But is this statistic correct?
“The general idea that a few people are engaged in a lot of problem behavior and criminal behavior makes a lot of sense and would be consistent with what we see with a lot of other types of crime,” Adam Lankford, an associate professor of criminology and criminal justice at the University of Alabama told AL.com.
And his statement holds up; according to one study conducted by the Centre for Ethics, Law and Mental Health in 2013, “a majority of violent crimes are perpetrated by a small number of persistent violent offenders.” A more recent study by the Crime Prevention Research Center also concluded that 2 percent of counties in the nation make up 52 percent of murders throughout the nation; Mobile county was included in that statistic.
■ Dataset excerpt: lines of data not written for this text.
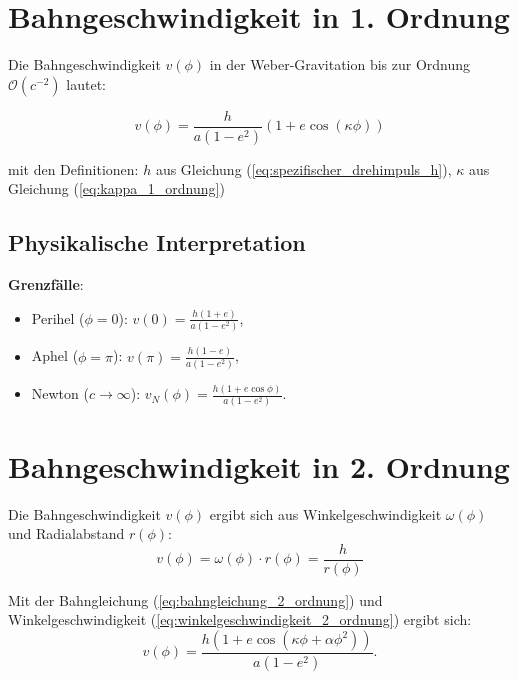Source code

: \section{Bahngeschwindigkeit in 1. Ordnung}
Die Bahngeschwindigkeit \(v(\phi)\) in der Weber-Gravitation bis zur Ordnung \(\mathcal{O}(c^{-2})\) lautet:

\begin{equation}
v(\phi) = \frac{h}{a(1 - e^2)} \left(1 + e \cos\left(\kappa\phi\right)\right)
\end{equation}

\noindent mit den Definitionen:
$h$ aus Gleichung (\ref{eq:spezifischer_drehimpuls_h}), $\kappa$ aus Gleichung (\ref{eq:kappa_1_ordnung})

\subsection*{Physikalische Interpretation}
\textbf{Grenzfälle}:
\begin{itemize}
    \item Perihel (\(\phi = 0\)): \(v(0) = \frac{h(1 + e)}{a(1 - e^2)}\),
    \item Aphel (\(\phi = \pi\)): \(v(\pi) = \frac{h(1 - e)}{a(1 - e^2)}\),
    \item Newton (\(c \to \infty\)): \(v_N(\phi) = \frac{h(1 + e \cos\phi)}{a(1 - e^2)}\).
\end{itemize}

\section{Bahngeschwindigkeit in 2. Ordnung}
Die Bahngeschwindigkeit $v(\phi)$ ergibt sich aus Winkelgeschwindigkeit $\omega(\phi)$ und Radialabstand $r(\phi)$:
\begin{equation}
v(\phi) = \omega(\phi) \cdot r(\phi) = \frac{h}{r(\phi)}
\end{equation}

Mit der Bahngleichung (\ref{eq:bahngleichung_2_ordnung}) und Winkelgeschwindigkeit (\ref{eq:winkelgeschwindigkeit_2_ordnung}) ergibt sich:
\begin{equation}
v(\phi) = \frac{h \left(1 + e\cos(\kappa\phi + \alpha\phi^2)\right)}{a(1 - e^2)}.
\end{equation}
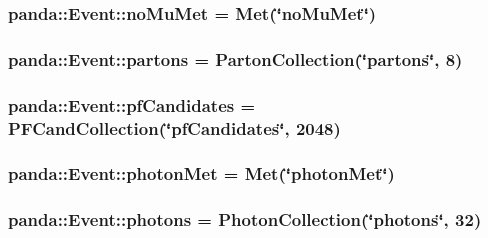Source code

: \label{classpanda_1_1Event_aef6c4ad7a43f8bba87e0ed0c9cf38fbe}
\hypertarget{classpanda_1_1Event_a6b92c63f4fe3a3b7025884f3693c415f}{
\subsubsection[{noMuMet}]{ {\bf panda::Event::noMuMet} = {\bf Met}(\char`\"{}noMuMet\char`\"{})}}
\label{classpanda_1_1Event_a6b92c63f4fe3a3b7025884f3693c415f}
\hypertarget{classpanda_1_1Event_a55b3657dc273e8cec935272856474440}{
\subsubsection[{partons}]{ {\bf panda::Event::partons} = {\bf PartonCollection}(\char`\"{}partons\char`\"{}, 8)}}
\label{classpanda_1_1Event_a55b3657dc273e8cec935272856474440}
\hypertarget{classpanda_1_1Event_a04384fcc6ea7375bdd7282f60030ae64}{
\subsubsection[{pfCandidates}]{ {\bf panda::Event::pfCandidates} = {\bf PFCandCollection}(\char`\"{}pfCandidates\char`\"{}, 2048)}}
\label{classpanda_1_1Event_a04384fcc6ea7375bdd7282f60030ae64}
\hypertarget{classpanda_1_1Event_ad7826ab4d968d82a8390ef07b6a3f63d}{
\subsubsection[{photonMet}]{ {\bf panda::Event::photonMet} = {\bf Met}(\char`\"{}photonMet\char`\"{})}}
\label{classpanda_1_1Event_ad7826ab4d968d82a8390ef07b6a3f63d}
\hypertarget{classpanda_1_1Event_a42e6ea0ac65285f9d35d47db092765c5}{
\subsubsection[{photons}]{ {\bf panda::Event::photons} = {\bf PhotonCollection}(\char`\"{}photons\char`\"{}, 32)}}
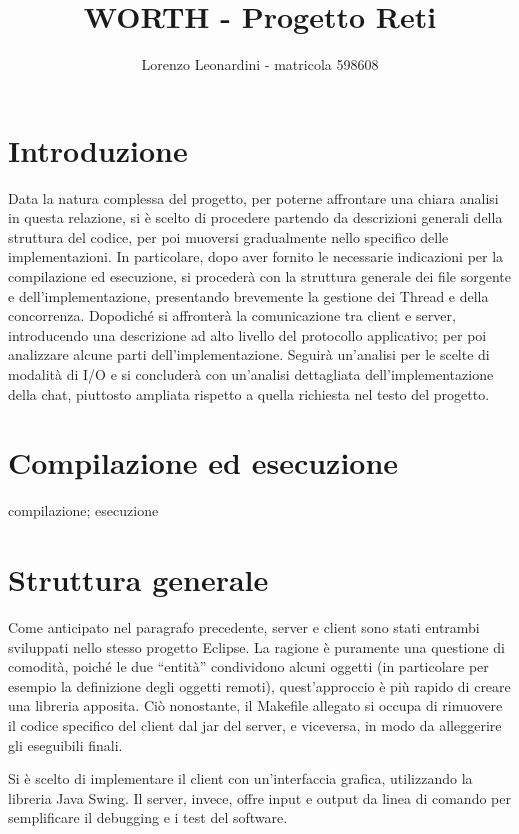 \documentclass[a4paper,11pt] {article}
\title{\textbf{WORTH - Progetto Reti}}
\author{Lorenzo Leonardini - matricola 598608}
\date{}
\begin{document}
\maketitle

\section*{Introduzione}

Data la natura complessa del progetto, per poterne affrontare una chiara analisi in questa relazione, si è scelto di procedere partendo da descrizioni generali della struttura del codice, per poi muoversi gradualmente nello specifico delle implementazioni. In particolare, dopo aver fornito le necessarie indicazioni per la compilazione ed esecuzione, si procederà con la struttura generale dei file sorgente e dell'implementazione, presentando brevemente la gestione dei Thread e della concorrenza. Dopodiché si affronterà la comunicazione tra client e server, introducendo una descrizione ad alto livello del protocollo applicativo; per poi analizzare alcune parti dell'implementazione. Seguirà un'analisi per le scelte di modalità di I/O e si concluderà con un'analisi dettagliata dell'implementazione della chat, piuttosto ampliata rispetto a quella richiesta nel testo del progetto.

\section*{Compilazione ed esecuzione}

compilazione; esecuzione

\section*{Struttura generale}

Come anticipato nel paragrafo precedente, server e client sono stati entrambi sviluppati nello stesso progetto Eclipse. La ragione è puramente una questione di comodità, poiché le due ``entità'' condividono alcuni oggetti (in particolare per esempio la definizione degli oggetti remoti), quest'approccio è più rapido di creare una libreria apposita. Ciò nonostante, il Makefile allegato si occupa di rimuovere il codice specifico del client dal jar del server, e viceversa, in modo da alleggerire gli eseguibili finali.

Si è scelto di implementare il client con un'interfaccia grafica, utilizzando la libreria Java Swing. Il server, invece, offre input e output da linea di comando per semplificare il debugging e i test del software.
\end{document}
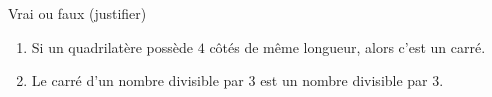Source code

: 
\begin{exercice}\label{exosmath-0791}

Vrai ou faux (justifier)
\begin{enumerate}
    \item
        Si un quadrilatère possède $4$ côtés de même longueur, alors c'est un carré.
    \item
        Le carré d'un nombre divisible par \( 3\) est un nombre divisible par \( 3\).
\end{enumerate}

\end{exercice}
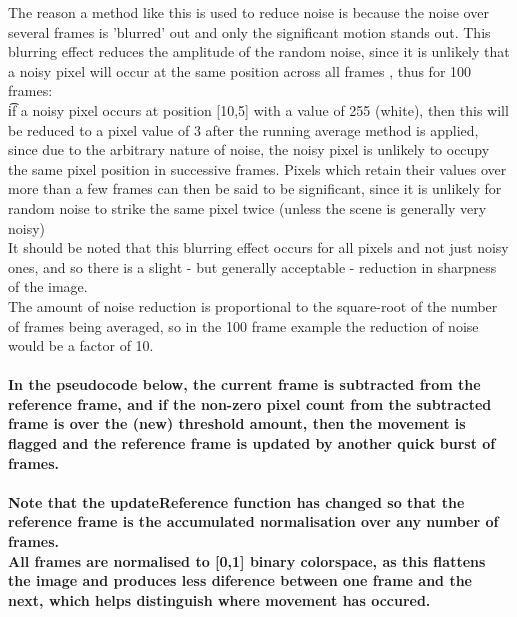 \documentclass[11pt]{article} %
\begin{document}
The reason a method like this is used to reduce noise is because the noise over several frames is 'blurred' out and only the significant motion stands out. This blurring effect reduces the amplitude of the random noise, since it is unlikely that a noisy pixel will occur at the same position across all frames , thus for 100 frames: \\\t if a noisy pixel occurs at position [10,5] with a value of 255 (white), then this will be reduced to a pixel value of 3 after the running average method is applied, since due to the arbitrary nature of noise, the noisy pixel is unlikely to occupy the same pixel position in successive frames. Pixels which retain their values over more than a few frames can then be said to be significant, since it is unlikely for random noise to strike the same pixel twice (unless the scene is generally very noisy)\\
It should be noted that this blurring effect occurs for all pixels and not just noisy ones, and so there is a slight - but generally acceptable - reduction in sharpness of the image.\\
The amount of noise reduction is proportional to the square-root of the number of frames being averaged, so in the 100 frame example the reduction of noise would be a factor of 10.

\paragraph{
In the pseudocode below, the current frame is subtracted from the reference frame, and if the non-zero pixel count from the subtracted frame is over the (new) threshold amount, then the movement is flagged and the reference frame is updated by another quick burst of frames.
}
\begin{frame}[fragile]
	
\end{frame}
\paragraph{Note that the updateReference function has changed so that the reference frame is the accumulated normalisation over any number of frames. \\
All frames are normalised to [0,1]  binary colorspace, as this flattens the image and produces less diference between one frame and the next, which helps distinguish where movement has occured.
}
\end{document}
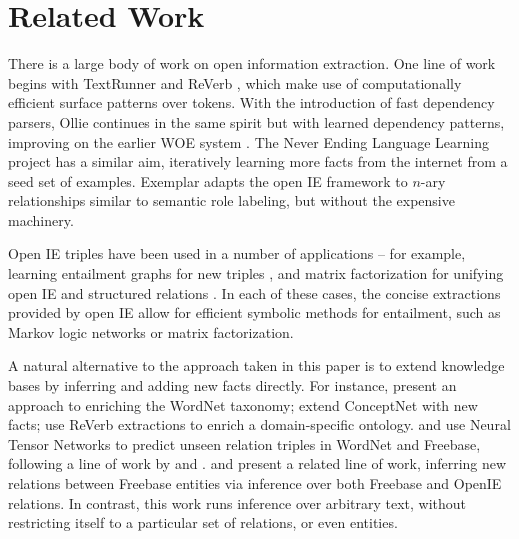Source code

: \chapter{Related Work}

%
%
%
There is a large body of work on open information extraction.
One line of work begins with
  TextRunner \cite{key:2007yates-textrunner} and
  ReVerb \cite{key:2011fader-reverb}, which make use of computationally
  efficient surface patterns over tokens.
With the introduction of fast dependency parsers,
  Ollie \cite{key:2012mausam-ollie} continues in the same spirit but with
  learned dependency patterns, improving on the earlier WOE system
  \cite{key:2010wu-openie}.
The Never Ending Language Learning project \cite{key:2010carlson-nell}
  has a similar aim, iteratively learning more facts from the internet
  from a seed set of examples.
Exemplar \cite{key:2013mesquita-exemplar} adapts the open IE framework to
  $n$-ary relationships similar to semantic role labeling, but without the
  expensive machinery.

Open IE triples have been used in a number of applications --
  for example, learning entailment graphs for new triples
  \cite{key:2011berant-entailment}, and
  matrix factorization for unifying open IE and structured relations
  \cite{key:2012yao-schemas,key:2013riedel-schemas}.
In each of these cases, the concise extractions provided by open IE allow
  for efficient symbolic methods for entailment, such as Markov logic
  networks or matrix factorization.

A natural alternative to the approach taken in this paper is to
  extend knowledge bases by inferring and adding new facts directly.
For instance,
   present an approach to enriching 
    the WordNet taxonomy;
   extend ConceptNet with new facts;
   use ReVerb extractions to 
    enrich a domain-specific ontology.
 and 
  use Neural Tensor Networks to predict unseen relation triples in
  WordNet and Freebase, following a line of work by
   and
  .
 and 
  present a related line of work, inferring new relations between
  Freebase entities via inference over both Freebase and
  OpenIE relations.
In contrast, this work runs inference over arbitrary text, without 
  restricting itself to a particular set of relations, or even entities.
The thought process is consistent with data found by criminologists. However, according to Politifact, Hightower was basing his remark on research from the Mobile County district attorney’s office which found that, “of the 65,000 students in the district, only 1,500 students were responsible for 75 to 80 percent of serious school infractions. The district attorney then cross-referenced the students with home addresses to identify 1,200 households.”
Hightower’s point is compatible with available data from several sources, but he failed to correctly describe it.
Crime rates in Mobile have been significantly declining over the past ten years. In 2006, there were approximately 17,000 crimes compared to only 13,407 in 2014, but according to the Mobile Police Department, crimes in the first three months of 2017 and 2018 are trending higher than the first three months of 2015 and 2016.
Although crime rates overall have been trending down, the county’s violent crime rate is on the rise.
Mobile County experienced a total of 61 homicides in 2016, compared to 34 homicides in 2006; and when you compare the first three months of 2017 and 2018, the number of rapes in the county are on track to hit the 120 mark this year, compared to 89 in 2016.